___ Data for review

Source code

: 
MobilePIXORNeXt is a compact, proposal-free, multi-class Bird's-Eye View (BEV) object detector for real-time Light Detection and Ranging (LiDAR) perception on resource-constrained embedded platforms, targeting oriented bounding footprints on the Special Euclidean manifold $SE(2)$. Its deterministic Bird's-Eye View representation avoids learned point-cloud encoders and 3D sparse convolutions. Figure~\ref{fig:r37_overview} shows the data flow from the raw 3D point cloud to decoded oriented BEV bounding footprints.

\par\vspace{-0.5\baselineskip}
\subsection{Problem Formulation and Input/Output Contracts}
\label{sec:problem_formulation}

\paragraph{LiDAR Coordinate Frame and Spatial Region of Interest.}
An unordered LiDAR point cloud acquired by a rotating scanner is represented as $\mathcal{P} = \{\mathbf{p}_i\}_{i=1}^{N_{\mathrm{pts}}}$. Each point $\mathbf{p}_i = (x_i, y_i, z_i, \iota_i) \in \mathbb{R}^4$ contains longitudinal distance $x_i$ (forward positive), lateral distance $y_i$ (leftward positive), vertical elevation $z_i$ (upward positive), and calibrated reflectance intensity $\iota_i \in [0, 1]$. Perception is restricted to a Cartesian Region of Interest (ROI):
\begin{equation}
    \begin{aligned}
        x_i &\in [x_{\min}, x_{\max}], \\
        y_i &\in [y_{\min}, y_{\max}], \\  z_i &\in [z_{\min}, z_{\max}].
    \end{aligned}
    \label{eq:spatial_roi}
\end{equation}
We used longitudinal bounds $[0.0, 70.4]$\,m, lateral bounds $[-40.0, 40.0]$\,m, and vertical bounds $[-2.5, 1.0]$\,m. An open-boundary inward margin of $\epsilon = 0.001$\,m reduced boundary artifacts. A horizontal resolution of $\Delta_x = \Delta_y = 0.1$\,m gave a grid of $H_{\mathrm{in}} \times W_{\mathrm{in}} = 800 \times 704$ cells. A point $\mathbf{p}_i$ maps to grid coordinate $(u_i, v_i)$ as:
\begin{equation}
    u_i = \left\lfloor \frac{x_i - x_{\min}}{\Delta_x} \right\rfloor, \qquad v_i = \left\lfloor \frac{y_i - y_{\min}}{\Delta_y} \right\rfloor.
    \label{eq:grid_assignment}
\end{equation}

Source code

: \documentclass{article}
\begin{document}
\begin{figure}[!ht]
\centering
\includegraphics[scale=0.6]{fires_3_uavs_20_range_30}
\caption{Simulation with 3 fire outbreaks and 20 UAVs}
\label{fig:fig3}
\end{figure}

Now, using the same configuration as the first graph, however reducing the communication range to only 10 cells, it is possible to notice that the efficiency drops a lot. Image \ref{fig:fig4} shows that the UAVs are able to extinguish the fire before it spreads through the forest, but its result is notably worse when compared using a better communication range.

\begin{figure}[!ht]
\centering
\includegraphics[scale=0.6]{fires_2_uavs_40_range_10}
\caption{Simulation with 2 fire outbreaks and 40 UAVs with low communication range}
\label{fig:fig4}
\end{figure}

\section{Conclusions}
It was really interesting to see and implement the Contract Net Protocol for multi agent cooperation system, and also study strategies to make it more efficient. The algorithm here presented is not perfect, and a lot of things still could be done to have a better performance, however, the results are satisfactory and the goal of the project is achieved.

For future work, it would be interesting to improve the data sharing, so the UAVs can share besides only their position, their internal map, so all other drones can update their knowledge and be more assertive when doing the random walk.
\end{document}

______

Task prompt => Among the records, find every line holding the word "label" and copy it.

Response to this task =>
\label{sec:problem_formulation}
    \label{eq:spatial_roi}
    \label{eq:grid_assignment}
\label{fig:fig3}
\label{fig:fig4}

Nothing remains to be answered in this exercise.